I had it in mind to do another little walk while the weather was fine, so I didn't linger. I bought a pasty in a baker's and ate it as I found my way to the Wye. I picked up a riverside path by the town's handsome stone bridge and followed it north along the Welsh bank. For the first forty minutes, I was accompanied by the ceaseless roar of traffic on the A40, but at a place called Goldsmith's Wood the river bent sharply away from the road and I was suddenly in another, infinitely more tranquil world. Birds fussed and twittered in the trees above and small, unseen creatures plinked into the water at my approach. The river, sparkling and languid and framed by hills of autumn-coloured trees, was very beautiful and I had it all to myself. A mile or two further on, I paused to study the map and noticed a spot on a nearby hill called King Arthur's Cave. I couldn't pass that up, so I lumbered up the hill and poked around among likely spots. After about an hour of clambering over boulders and fallen trees, I found it, to my mild astonishment. It wasn't much - just a shallow chamber hewn by nature from a limestone cliff-face - but I had a pleasing sense of being its first visitor in years. At any rate, there were none of the usual signs of visitation - graffiti and abandoned beer cans - which may make it unique in Britain, if not the world.
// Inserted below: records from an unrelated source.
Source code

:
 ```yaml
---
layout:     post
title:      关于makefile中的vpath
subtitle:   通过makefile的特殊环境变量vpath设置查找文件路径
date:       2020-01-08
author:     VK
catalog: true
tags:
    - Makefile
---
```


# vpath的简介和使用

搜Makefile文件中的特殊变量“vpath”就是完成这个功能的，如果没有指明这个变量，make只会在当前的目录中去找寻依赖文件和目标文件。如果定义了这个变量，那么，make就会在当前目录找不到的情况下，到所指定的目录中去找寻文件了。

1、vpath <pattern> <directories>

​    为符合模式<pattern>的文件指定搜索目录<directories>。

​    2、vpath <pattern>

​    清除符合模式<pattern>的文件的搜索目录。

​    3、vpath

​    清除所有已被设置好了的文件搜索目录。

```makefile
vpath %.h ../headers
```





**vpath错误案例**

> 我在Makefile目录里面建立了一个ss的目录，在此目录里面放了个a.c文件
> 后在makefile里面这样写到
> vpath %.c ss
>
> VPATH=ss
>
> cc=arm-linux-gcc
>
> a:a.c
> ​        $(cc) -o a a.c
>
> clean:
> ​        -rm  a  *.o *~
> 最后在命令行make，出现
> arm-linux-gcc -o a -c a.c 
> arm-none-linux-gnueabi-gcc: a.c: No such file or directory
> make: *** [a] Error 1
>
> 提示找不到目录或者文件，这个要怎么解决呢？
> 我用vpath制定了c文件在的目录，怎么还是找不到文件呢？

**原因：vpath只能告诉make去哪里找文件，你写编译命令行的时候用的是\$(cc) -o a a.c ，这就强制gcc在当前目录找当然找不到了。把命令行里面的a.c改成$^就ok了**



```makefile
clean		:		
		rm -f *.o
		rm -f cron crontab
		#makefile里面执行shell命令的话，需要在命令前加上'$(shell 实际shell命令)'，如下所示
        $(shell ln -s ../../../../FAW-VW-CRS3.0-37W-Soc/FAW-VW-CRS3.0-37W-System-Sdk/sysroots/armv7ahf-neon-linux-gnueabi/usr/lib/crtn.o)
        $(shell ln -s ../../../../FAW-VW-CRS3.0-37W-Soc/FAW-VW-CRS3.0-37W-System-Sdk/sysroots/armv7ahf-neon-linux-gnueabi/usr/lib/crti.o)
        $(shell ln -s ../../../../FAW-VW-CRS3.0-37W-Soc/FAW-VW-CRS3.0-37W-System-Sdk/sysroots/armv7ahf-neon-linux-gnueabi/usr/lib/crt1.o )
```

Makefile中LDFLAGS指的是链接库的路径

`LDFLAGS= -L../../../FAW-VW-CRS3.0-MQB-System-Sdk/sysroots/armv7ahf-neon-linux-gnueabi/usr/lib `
Because time was getting on, I decided to take a shortcut through the hilly woods, but I neglected to note that I was at the uppermost of a very tight band of contour lines. In consequence, I found myself a moment later descending a more or less perpendicular hill in an entirely involuntary fashion, bounding through the woods with great leaps and outflung arms in a manner oddly reminiscent of George Chakiris in West Side Story, except of course that this was Wales and George Chakiris didn't shit himself with terror, before eventually, after several bouncing somersaults and an epochal eighty-yard slide on my stomach, ending up on the very lip of a giddy precipice, with a goggle-eyed view of the glittery Wye a hundred feet below. I cast my gaze back along my suddenly motionless body to find that my left foot had fortuitously snagged on a sapling. Had the sapling not been there I would not be here.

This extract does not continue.